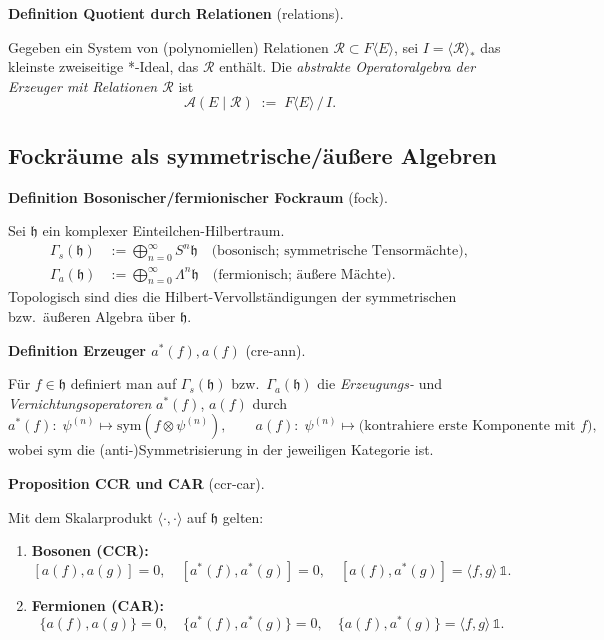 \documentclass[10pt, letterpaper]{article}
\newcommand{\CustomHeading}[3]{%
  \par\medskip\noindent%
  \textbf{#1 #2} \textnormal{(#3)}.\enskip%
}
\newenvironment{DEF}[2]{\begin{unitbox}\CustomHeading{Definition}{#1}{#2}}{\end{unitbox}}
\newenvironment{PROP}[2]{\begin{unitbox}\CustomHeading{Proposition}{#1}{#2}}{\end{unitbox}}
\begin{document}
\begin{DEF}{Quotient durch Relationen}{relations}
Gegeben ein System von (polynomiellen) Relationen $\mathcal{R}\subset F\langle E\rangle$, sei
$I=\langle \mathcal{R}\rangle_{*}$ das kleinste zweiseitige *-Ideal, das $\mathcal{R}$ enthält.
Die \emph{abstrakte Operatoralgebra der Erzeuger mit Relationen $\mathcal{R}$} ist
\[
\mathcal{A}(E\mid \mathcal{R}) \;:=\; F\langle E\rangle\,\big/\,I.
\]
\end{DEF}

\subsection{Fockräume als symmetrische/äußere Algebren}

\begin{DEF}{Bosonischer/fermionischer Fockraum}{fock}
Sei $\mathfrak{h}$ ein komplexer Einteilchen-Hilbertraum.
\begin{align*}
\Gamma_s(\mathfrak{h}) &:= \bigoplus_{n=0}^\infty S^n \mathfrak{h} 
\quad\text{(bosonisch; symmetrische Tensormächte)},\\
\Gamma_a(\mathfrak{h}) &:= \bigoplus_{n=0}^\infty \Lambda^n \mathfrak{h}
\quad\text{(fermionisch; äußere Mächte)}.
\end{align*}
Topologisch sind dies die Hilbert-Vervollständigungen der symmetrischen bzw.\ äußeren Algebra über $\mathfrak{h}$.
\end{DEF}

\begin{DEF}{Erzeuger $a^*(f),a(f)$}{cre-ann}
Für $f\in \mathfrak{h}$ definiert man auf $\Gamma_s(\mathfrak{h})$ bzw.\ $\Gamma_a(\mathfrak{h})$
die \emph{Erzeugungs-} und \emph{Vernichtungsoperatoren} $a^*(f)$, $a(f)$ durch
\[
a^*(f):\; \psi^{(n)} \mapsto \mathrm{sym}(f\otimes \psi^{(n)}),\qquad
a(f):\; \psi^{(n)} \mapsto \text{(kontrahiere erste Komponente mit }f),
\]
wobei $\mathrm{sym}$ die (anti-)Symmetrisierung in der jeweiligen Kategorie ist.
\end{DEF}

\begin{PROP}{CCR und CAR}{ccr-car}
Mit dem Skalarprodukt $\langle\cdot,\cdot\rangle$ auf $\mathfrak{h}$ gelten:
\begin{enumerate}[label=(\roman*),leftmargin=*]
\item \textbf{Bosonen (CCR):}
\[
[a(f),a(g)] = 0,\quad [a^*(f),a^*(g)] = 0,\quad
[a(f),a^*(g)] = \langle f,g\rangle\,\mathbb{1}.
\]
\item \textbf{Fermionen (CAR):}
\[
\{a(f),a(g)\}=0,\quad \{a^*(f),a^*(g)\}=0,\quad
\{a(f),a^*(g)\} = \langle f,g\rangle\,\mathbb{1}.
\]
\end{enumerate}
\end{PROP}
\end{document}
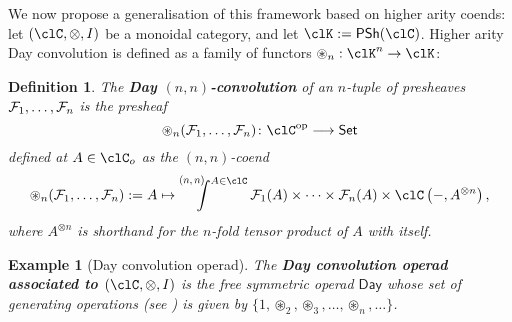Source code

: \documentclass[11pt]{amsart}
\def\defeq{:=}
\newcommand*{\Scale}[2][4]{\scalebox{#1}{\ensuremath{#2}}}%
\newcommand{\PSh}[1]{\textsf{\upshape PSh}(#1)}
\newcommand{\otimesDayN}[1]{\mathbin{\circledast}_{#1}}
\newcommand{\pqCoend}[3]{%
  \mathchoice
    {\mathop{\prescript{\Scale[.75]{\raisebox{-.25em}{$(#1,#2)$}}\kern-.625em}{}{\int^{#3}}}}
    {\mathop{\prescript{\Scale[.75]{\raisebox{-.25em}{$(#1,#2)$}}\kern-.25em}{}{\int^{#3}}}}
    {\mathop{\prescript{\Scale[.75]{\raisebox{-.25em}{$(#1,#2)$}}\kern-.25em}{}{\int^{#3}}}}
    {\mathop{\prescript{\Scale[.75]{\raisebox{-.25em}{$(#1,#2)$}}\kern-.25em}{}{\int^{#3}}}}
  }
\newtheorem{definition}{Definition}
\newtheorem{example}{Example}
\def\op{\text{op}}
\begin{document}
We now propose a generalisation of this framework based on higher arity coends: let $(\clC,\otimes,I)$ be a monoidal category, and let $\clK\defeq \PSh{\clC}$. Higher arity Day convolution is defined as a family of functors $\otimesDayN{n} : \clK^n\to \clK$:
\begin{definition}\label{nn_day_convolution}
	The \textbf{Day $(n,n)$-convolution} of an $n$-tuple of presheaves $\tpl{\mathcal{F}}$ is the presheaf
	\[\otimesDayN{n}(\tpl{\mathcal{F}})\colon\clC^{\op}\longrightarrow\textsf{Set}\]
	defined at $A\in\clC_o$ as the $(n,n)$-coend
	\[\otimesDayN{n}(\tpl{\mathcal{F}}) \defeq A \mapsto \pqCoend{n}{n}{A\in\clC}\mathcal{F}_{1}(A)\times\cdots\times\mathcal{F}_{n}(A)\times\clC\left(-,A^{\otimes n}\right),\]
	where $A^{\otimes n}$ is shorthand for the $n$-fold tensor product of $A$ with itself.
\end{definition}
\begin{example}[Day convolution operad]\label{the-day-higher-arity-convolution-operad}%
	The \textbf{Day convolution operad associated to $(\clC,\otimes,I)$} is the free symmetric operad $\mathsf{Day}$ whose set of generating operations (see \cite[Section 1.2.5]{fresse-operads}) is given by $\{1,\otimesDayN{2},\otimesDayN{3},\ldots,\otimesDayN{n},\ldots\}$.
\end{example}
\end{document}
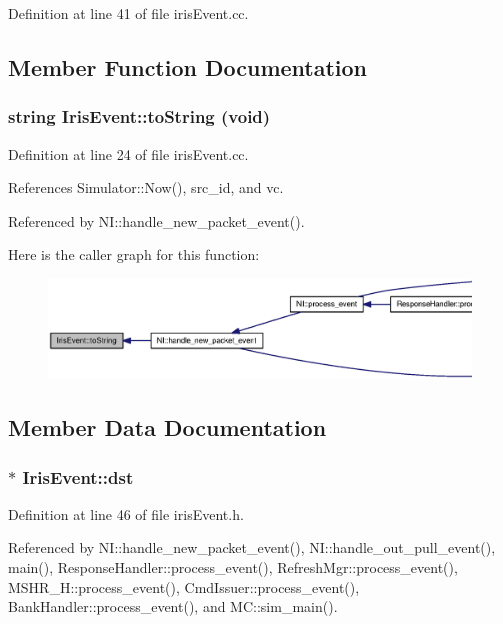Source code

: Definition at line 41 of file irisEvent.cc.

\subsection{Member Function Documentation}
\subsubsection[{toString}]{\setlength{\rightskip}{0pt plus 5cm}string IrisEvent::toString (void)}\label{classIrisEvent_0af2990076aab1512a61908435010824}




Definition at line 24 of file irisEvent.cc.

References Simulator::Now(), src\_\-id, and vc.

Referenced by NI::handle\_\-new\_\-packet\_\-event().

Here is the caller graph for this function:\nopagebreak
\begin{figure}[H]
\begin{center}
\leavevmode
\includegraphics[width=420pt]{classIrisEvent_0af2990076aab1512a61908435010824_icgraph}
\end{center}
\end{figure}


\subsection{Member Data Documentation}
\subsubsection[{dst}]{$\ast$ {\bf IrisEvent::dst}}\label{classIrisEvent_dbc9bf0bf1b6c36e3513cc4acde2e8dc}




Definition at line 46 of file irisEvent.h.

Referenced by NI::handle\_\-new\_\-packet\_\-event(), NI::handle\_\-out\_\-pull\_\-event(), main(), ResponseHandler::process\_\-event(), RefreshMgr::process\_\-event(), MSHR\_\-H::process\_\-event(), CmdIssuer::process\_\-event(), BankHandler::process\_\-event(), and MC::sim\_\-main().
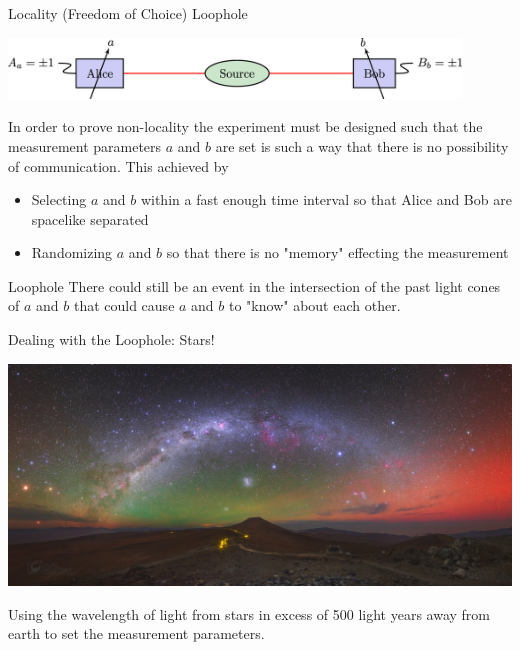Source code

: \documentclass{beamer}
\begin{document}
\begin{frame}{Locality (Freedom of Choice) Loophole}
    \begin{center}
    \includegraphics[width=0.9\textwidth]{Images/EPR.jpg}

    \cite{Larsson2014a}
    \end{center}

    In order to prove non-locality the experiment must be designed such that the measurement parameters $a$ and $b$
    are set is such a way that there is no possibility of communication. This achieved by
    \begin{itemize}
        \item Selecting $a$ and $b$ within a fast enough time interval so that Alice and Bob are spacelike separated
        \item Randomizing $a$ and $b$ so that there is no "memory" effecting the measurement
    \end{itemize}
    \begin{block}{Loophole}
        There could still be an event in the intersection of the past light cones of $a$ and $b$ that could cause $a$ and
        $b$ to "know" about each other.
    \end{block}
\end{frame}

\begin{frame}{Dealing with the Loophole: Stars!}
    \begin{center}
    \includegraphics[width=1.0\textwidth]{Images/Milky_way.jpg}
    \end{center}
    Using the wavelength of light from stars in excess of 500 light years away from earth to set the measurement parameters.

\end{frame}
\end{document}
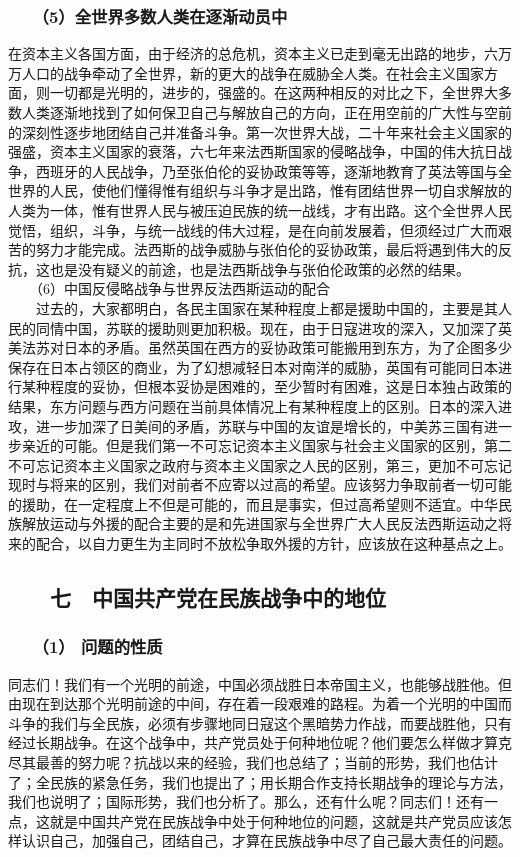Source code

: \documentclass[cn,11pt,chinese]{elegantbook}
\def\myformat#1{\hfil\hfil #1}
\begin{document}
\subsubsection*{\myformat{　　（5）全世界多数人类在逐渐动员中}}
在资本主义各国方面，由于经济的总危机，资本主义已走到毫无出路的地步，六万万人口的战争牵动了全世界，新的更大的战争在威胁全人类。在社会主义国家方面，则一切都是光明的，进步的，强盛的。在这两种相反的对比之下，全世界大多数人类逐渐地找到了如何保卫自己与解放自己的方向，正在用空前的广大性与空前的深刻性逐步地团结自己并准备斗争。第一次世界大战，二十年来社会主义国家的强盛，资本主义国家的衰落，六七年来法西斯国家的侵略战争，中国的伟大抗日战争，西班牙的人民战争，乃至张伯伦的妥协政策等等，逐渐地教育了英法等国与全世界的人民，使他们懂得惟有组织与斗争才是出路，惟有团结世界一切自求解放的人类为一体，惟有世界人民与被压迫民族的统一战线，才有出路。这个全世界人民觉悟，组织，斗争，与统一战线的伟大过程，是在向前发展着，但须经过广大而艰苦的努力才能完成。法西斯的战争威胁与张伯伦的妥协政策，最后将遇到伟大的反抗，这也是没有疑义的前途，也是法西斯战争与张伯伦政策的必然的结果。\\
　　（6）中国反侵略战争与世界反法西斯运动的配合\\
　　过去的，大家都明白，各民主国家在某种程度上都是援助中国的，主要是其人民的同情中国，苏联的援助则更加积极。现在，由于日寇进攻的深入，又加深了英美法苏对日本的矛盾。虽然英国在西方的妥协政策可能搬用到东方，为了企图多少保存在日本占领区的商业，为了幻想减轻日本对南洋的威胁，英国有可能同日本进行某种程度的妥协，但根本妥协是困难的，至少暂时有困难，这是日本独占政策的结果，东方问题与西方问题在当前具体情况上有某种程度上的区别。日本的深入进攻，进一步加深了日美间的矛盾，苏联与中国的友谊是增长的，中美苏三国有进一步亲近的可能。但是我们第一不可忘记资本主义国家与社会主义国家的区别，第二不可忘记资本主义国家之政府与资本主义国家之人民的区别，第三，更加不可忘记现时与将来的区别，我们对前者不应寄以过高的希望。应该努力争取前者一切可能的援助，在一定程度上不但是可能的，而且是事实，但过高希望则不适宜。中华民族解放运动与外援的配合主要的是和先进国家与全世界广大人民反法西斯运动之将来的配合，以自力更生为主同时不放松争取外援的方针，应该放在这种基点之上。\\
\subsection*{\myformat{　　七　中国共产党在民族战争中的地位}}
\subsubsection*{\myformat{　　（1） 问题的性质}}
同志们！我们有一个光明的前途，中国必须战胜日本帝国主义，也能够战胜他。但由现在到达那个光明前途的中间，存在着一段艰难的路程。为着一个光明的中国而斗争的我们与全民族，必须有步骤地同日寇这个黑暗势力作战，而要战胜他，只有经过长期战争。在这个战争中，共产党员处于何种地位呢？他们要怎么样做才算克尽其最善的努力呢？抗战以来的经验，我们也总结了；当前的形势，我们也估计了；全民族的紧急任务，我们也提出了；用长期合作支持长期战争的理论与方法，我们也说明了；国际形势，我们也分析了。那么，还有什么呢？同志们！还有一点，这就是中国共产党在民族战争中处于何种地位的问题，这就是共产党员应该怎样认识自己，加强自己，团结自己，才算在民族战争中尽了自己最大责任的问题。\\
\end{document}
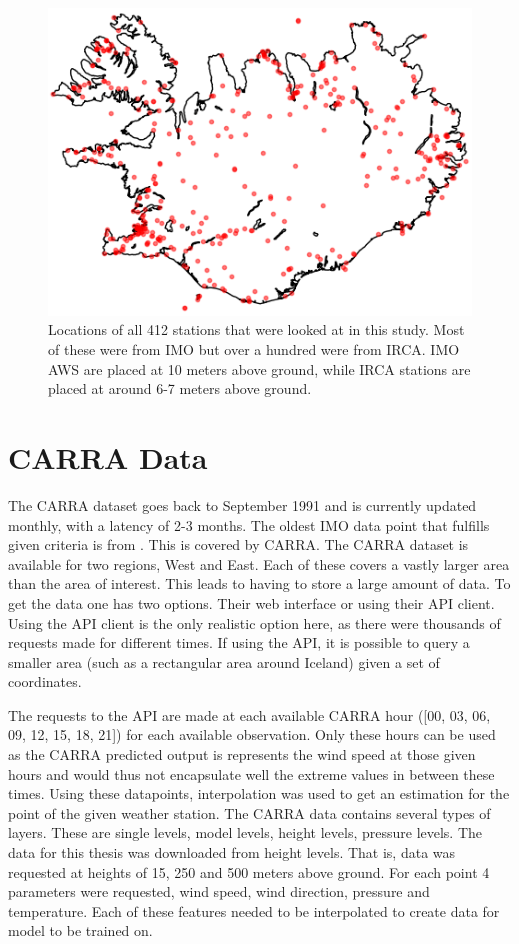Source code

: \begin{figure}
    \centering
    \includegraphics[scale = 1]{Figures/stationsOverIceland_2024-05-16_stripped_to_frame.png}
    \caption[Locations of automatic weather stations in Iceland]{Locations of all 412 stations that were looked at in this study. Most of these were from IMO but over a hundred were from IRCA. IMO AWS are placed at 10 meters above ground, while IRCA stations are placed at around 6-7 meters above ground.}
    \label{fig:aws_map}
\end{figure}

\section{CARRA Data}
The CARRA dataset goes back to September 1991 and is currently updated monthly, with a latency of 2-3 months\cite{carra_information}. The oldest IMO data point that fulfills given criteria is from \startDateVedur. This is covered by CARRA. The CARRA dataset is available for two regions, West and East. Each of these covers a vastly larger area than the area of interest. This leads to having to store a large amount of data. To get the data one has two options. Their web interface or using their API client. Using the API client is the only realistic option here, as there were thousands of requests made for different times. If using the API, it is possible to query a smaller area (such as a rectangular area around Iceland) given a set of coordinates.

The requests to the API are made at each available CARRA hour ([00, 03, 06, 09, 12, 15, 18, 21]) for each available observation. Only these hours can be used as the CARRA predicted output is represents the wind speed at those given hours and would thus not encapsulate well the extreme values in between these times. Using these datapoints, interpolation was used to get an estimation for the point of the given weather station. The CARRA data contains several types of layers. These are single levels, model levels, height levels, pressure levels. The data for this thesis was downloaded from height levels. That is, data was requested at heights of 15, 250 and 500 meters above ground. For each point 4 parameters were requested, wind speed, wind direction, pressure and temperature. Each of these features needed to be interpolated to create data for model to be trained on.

* [Activity]:
Please state only the number of lines above that hold the string "example".

* [Result below]:
3